Air escapes from the bell over much shorter distances relative to the air that leaks from the instrument at various points, or during intermittent blowing, and other practices of sound production. Air leaks can travel about 60 cm into the room from the intermittent exhalation of air through the mouth and nose between two phrases. However, it moves to within 30 cm when playing various notes. At high pitches, air hardly escapes from the bassoon bell, while the greatest velocity of airflow from the bell is at low notes. Since most tone holes are uncovered at high notes, these produce maximal airflow from these holes.
The air escaping from the bell travels different distances depending on the bore width and the breathing pressure at the moment of playing.
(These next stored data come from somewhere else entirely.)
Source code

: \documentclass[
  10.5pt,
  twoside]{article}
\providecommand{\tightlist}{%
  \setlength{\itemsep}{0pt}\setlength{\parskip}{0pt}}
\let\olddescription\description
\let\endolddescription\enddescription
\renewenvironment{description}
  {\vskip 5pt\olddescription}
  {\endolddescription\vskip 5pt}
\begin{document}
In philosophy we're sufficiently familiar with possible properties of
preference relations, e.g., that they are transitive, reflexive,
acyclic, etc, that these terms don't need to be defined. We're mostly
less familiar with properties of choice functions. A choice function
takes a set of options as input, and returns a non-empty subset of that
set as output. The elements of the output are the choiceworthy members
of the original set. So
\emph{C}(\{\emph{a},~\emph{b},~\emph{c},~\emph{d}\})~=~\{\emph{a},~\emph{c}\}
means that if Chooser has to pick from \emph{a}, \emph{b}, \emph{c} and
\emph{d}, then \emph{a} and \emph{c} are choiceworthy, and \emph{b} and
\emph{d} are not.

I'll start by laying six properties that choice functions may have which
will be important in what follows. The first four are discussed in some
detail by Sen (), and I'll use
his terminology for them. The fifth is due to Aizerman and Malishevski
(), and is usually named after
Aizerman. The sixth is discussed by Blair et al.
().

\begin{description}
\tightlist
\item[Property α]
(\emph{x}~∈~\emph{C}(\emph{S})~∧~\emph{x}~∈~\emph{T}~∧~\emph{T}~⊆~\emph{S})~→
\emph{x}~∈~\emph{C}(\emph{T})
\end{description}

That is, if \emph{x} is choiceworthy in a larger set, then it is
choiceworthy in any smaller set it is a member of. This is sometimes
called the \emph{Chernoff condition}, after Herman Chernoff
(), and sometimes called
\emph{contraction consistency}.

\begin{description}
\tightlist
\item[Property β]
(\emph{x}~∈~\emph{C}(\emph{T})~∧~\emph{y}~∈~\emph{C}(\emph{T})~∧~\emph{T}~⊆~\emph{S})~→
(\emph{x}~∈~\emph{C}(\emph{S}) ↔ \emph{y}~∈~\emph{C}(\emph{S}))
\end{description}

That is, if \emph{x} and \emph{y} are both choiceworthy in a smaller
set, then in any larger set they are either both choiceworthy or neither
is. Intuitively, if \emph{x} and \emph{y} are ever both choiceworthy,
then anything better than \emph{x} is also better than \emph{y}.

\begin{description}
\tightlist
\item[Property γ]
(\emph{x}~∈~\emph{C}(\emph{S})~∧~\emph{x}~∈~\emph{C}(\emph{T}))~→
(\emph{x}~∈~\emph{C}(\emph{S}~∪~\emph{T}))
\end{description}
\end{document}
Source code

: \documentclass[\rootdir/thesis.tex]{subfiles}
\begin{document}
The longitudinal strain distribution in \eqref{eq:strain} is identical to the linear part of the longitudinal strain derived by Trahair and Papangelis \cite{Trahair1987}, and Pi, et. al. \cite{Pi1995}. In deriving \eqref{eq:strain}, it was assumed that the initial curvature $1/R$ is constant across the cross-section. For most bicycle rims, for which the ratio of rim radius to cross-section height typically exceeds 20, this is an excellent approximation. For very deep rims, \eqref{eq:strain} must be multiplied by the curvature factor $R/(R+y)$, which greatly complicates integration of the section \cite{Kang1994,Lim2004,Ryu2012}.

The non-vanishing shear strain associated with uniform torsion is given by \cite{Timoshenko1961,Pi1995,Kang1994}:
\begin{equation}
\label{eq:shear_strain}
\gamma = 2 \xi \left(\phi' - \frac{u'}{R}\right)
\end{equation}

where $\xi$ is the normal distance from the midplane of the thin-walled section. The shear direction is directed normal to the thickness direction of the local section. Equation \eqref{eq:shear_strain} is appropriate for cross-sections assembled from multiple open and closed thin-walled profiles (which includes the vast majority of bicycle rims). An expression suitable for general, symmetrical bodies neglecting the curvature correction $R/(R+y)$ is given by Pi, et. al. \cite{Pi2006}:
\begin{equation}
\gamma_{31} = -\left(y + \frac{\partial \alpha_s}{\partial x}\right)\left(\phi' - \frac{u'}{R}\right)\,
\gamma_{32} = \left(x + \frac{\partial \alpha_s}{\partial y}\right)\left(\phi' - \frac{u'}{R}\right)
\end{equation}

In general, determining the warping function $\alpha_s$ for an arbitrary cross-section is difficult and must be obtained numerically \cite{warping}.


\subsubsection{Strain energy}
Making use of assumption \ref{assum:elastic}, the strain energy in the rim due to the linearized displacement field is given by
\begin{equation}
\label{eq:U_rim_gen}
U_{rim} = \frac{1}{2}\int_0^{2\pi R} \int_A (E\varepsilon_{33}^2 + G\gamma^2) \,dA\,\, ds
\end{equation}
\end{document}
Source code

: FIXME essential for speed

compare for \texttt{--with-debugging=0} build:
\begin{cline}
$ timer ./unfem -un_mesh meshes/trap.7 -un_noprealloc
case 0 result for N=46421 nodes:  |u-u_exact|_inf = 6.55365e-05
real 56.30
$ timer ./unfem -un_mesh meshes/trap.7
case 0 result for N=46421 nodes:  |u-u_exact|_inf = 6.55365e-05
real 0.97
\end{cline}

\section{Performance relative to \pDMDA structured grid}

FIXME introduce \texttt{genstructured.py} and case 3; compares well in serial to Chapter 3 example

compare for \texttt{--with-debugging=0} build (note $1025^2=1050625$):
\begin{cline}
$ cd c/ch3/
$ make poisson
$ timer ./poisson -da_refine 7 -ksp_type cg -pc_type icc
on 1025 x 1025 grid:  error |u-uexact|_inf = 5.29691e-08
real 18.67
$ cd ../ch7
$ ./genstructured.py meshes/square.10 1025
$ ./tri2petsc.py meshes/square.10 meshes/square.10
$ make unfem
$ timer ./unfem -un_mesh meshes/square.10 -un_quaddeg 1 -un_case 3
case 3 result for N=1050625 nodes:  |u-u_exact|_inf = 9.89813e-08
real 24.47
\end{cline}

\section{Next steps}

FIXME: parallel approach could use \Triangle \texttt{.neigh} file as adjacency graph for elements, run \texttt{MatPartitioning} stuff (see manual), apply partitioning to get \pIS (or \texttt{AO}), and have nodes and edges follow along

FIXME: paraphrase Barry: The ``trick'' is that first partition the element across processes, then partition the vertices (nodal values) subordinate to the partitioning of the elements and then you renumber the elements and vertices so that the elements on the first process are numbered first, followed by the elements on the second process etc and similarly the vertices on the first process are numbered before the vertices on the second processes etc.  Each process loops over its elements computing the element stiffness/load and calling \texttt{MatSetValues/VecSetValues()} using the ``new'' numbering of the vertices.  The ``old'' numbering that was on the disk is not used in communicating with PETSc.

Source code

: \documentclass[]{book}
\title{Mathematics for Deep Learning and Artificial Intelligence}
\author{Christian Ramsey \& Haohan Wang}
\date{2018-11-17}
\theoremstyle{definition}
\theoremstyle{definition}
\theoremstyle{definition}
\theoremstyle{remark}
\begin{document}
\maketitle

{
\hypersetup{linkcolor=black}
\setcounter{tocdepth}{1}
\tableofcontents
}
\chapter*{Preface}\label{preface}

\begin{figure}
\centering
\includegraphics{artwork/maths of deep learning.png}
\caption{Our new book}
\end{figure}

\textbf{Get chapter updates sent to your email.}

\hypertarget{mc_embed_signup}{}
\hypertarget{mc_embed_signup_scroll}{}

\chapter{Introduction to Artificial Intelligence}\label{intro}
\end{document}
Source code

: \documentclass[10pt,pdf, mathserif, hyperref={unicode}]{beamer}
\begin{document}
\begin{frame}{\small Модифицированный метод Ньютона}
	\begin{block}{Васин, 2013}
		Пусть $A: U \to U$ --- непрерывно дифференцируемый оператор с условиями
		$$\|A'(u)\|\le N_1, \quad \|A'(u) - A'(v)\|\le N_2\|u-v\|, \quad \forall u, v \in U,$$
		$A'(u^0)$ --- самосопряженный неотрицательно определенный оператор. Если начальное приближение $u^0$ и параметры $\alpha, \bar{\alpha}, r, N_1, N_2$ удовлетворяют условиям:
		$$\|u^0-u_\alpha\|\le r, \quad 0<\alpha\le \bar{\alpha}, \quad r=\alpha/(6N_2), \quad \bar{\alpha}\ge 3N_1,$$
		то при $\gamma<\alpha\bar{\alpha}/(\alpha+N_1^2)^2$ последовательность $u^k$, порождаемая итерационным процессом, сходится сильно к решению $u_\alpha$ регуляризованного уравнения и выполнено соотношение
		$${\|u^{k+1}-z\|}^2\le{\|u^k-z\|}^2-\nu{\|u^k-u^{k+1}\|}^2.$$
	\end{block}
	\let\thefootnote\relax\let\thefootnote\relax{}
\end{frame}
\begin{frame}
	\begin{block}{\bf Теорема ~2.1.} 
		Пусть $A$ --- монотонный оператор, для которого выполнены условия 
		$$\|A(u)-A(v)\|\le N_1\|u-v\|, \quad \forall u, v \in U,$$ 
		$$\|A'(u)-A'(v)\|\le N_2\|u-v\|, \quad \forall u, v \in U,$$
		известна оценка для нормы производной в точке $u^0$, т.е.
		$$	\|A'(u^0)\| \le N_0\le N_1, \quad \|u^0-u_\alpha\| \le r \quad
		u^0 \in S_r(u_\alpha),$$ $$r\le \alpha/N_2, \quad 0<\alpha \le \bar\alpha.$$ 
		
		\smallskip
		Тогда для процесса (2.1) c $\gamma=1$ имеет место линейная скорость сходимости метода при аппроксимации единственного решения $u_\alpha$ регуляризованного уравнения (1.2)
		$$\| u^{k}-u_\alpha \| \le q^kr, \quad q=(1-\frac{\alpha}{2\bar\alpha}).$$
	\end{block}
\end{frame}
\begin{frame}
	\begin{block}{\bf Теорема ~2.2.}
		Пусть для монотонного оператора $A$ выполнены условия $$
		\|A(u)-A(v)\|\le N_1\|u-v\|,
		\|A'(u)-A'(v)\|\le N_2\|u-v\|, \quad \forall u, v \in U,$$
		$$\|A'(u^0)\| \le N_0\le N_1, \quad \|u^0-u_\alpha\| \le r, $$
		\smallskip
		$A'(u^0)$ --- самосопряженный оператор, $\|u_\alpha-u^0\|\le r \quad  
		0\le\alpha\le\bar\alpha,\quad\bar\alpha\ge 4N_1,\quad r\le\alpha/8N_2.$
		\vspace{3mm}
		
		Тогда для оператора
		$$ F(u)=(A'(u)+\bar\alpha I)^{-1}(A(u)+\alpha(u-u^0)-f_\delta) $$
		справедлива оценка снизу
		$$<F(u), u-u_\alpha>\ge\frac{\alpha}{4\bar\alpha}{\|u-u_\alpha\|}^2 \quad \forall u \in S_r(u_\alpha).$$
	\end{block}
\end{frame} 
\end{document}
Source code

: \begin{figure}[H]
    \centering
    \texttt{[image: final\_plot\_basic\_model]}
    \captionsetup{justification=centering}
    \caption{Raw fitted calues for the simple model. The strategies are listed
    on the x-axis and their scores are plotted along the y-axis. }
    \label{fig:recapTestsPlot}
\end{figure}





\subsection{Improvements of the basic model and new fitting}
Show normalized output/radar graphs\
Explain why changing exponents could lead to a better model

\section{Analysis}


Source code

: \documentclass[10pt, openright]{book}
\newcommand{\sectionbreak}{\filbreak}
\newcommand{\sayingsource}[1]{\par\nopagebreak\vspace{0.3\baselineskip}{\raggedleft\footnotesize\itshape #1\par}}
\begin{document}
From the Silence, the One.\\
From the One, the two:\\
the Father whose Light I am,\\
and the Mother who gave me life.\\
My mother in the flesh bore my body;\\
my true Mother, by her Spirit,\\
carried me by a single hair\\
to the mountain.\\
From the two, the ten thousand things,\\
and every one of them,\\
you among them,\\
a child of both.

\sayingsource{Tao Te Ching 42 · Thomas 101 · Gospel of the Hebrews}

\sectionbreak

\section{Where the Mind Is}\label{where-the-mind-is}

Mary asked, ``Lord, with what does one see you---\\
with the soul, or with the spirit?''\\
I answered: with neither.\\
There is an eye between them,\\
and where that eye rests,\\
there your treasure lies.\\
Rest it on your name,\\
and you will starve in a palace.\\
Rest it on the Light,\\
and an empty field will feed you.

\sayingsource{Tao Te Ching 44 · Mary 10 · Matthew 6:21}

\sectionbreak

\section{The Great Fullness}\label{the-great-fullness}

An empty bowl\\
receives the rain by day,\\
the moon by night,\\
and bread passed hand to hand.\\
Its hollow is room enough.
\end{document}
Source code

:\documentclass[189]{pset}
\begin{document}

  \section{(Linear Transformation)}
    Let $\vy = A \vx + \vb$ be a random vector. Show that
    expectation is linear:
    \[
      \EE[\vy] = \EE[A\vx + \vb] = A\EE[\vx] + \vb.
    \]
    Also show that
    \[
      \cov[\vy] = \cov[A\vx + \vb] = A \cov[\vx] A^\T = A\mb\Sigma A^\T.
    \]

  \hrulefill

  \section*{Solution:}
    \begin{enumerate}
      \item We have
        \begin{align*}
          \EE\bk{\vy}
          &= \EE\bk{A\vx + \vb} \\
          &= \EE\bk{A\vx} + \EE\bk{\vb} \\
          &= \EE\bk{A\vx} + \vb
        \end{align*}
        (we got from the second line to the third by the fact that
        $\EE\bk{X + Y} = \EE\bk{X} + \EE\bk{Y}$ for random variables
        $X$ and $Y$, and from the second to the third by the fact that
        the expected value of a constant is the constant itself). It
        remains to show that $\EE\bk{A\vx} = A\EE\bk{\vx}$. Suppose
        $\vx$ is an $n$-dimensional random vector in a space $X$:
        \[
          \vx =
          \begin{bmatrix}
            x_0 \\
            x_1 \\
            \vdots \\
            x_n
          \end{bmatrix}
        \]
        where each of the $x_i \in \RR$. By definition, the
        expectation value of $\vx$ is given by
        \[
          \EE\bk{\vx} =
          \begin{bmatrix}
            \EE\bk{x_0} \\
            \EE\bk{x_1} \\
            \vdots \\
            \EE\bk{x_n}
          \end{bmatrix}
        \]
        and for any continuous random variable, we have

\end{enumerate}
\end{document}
With brass instruments, the schlieren imaging shows that with most of these instruments, the escaping air from the bell is very turbulent because of the bigger diameter of the bell. The air blown into the mouthpiece blows into the bell.
The breathing air either travels up because of natural convection or mingles with the room air. The factors that decide the shape and the distance of the air that escapes from the bell include the musician’s physique and blowing technique, and the angle of the instrument to the mouth. The distances were measured from the bell, the mouth, or the mouthpiece. Breathing air goes out from the bell to about 25 cm at low pitches and a little more at high pitches. Air can leak from the mouthpiece when the player’s lips become tired, when playing staccato, or when the musicians are untrained or older.
With damper use, the escape of air is substantially reduced, except with the F tuba and the French horn when a stopping mute is used.
Anemometry findings confirmed the results of the Schlieren visualizations, showing that flow values are always above about 0.02 m/s. The reasons might include finger or hand movements during playing, air escape from the tone holes, taking a breath between musical phrases, or other convection airflows in the same room. With some instruments, the measured velocity first decreases as the distance from the instrument increases and then begins to increase. This effect may be due to turbulent flow, producing small vortexes that result in varying velocity.
To reduce such flow from all kinds of brass instruments, the researchers said a simple filter could be used, made of cellulose, and taped to the instrument's bell. This will work because the air that is breathed through such instruments escapes entirely through the bell.
With woodwind instruments, air escapes from the tone holes and even leaks from the mouthpiece, in addition to the bell. A filter will not hinder the spread of the air, therefore.
What are the implications?
This data could help discover the range to which exhaled air, potentially containing infectious particles, could spread during infectious airborne disease outbreaks. However, the studies only show the range of larger droplets' spread since small droplets or aerosols are not visualized by Schlieren methods. These results show that airflow does not travel more than 1.2 m into the room.
Secondly, these patterns relate to air blown out by professionally trained singers and musicians. Amateurs and learners may produce very different exhalation patterns and leakage, which may result in a larger volume of air spread into the room.
The movement of the player can also change the velocity of the breathing air, which also varies with the bell diameter and the breathing pressure. Air escaping from the mouth or leaking at the mouthpiece shows a higher velocity of up to 0.15 m/s.
Using this data, the range of spread, dimensions of escaping air, and velocity at which it escapes and spreads, can be estimated for woodwind and brass instruments and professional singers. This would help quantify the risk of viral transmission during such performances so as to develop the best safety precautions for such situations.
medRxiv publishes preliminary scientific reports that are not peer-reviewed and, therefore, should not be regarded as conclusive, guide clinical practice/health-related behavior, or treated as established information.